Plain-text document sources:

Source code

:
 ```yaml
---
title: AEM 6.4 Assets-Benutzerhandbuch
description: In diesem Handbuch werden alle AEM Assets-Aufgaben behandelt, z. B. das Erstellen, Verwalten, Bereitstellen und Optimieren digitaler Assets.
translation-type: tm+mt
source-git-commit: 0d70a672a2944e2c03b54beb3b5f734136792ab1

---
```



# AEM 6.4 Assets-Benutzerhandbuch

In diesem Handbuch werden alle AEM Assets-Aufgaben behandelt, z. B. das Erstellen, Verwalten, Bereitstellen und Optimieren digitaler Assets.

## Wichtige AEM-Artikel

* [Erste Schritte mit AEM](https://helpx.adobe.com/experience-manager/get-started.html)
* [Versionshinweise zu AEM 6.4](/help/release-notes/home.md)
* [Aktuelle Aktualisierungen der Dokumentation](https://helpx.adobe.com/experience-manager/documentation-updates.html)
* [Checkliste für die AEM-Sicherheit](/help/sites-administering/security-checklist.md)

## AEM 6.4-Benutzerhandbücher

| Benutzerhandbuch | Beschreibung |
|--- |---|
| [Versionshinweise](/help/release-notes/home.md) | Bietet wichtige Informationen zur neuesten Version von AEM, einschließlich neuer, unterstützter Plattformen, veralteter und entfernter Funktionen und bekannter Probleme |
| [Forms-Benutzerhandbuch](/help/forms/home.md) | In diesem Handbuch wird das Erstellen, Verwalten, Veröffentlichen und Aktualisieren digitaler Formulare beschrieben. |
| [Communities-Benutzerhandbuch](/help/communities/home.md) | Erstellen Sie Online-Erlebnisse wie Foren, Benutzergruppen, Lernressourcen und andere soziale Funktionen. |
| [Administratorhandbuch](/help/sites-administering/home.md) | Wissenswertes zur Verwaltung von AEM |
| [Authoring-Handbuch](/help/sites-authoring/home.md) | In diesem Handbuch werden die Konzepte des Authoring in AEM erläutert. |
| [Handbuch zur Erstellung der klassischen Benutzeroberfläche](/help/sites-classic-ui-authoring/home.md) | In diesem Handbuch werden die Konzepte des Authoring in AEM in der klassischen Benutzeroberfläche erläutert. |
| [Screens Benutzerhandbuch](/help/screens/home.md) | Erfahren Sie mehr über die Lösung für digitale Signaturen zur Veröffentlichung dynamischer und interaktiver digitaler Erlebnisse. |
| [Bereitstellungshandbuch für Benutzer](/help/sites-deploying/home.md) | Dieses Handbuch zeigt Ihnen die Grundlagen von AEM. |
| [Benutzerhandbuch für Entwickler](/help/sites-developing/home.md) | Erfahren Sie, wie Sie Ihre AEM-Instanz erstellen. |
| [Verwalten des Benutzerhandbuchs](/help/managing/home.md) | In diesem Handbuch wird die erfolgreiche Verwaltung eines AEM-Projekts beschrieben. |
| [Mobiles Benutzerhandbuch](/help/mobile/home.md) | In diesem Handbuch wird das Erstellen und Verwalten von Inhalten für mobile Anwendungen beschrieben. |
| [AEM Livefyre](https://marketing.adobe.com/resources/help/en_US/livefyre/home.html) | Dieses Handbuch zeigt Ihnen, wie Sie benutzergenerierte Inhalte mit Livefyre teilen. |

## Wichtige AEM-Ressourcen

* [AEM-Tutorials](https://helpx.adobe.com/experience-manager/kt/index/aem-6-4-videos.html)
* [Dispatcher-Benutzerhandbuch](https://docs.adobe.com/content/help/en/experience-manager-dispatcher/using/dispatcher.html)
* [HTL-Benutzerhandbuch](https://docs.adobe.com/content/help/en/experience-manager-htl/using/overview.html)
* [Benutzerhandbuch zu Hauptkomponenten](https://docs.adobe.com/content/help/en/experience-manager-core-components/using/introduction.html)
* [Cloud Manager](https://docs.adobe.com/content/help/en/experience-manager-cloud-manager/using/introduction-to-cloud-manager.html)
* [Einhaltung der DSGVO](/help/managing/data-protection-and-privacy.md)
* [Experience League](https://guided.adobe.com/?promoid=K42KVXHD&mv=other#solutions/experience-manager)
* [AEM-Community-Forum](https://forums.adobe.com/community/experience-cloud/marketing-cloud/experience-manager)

**Exercise aim**
Respond with one number only: how many lines of the data contain "Funktionen".

**Task solution**
2